If rhyme is a trap, then music is a prison —
A walking toward coercion from an open, nice
“Yes, I would like to hear that twice,”
While doors behind are closing into precision.
Ears are cruel; they want just spirals for performance,
Imposing their cochlea on innocents who drift
Up those narrowing stairwells to a sudden cliff,
Stranded in a ringing over an enormous.
NOTES For Students of English
British poet William Blake (1757-1827) in his introduction to his prophetic book Jerusalem wrote about rhyme as a kind of trap: “I considered a monotonous cadence, like that used by Milton and Shakespeare and all writers of English blank verse, delivered from the modern bondage of rhyming, to be a necessary and indispensable part of verse. But I soon found that in the mouth of a true orator such monotony was not only awkward, but as much a bondage as rhyme itself.”

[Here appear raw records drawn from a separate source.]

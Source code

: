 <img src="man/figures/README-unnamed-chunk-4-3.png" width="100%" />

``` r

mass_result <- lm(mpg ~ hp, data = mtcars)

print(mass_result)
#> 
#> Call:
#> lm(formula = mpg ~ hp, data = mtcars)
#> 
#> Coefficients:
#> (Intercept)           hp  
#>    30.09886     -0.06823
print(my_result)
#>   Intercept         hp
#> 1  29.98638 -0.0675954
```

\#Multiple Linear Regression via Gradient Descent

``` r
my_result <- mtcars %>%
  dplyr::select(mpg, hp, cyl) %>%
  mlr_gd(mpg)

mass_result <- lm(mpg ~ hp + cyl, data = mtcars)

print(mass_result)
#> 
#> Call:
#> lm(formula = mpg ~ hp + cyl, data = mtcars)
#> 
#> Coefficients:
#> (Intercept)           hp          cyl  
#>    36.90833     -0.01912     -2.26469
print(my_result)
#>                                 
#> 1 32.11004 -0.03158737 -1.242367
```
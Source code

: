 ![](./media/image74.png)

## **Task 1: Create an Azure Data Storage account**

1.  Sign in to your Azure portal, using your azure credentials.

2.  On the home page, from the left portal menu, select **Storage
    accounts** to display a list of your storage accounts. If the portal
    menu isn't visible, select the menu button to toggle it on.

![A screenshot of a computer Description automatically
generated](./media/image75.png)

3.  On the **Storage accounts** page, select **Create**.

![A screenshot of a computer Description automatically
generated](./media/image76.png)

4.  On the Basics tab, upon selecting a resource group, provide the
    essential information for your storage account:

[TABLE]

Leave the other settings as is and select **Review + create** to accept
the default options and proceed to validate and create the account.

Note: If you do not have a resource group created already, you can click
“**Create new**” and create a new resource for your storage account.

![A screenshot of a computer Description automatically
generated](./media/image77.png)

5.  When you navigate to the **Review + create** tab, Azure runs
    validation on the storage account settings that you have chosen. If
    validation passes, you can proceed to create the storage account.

British poet Robert Graves (1895-1985) in turn commented on this view of Blake’s: “The criticism of Shakespeare’s blank verse is willfully obtuse; and Blake has confused the orator and the poet. An orator may well be ‘fettered’ if forced to dress his legal arguments in metre and rhyme; but ‘fetter’ implies slavery. Shakespeare, like every true poet, accepted the Muse’s yoke in the spirit of Ecclesiasticus: “An ornament of gold is her yoke, /And her traces a ribband of purple silk.”
It is not as though anyone had ever been fettered by Blake’s own rhymes — by his ‘Tyger, Tyger, Burning Bright’…” (From “The Road to Rydal Mount,” one of the Clark Lectures given by Graves 1954-1955, sponsored by Trinity College, Cambridge, UK, and published as essays.)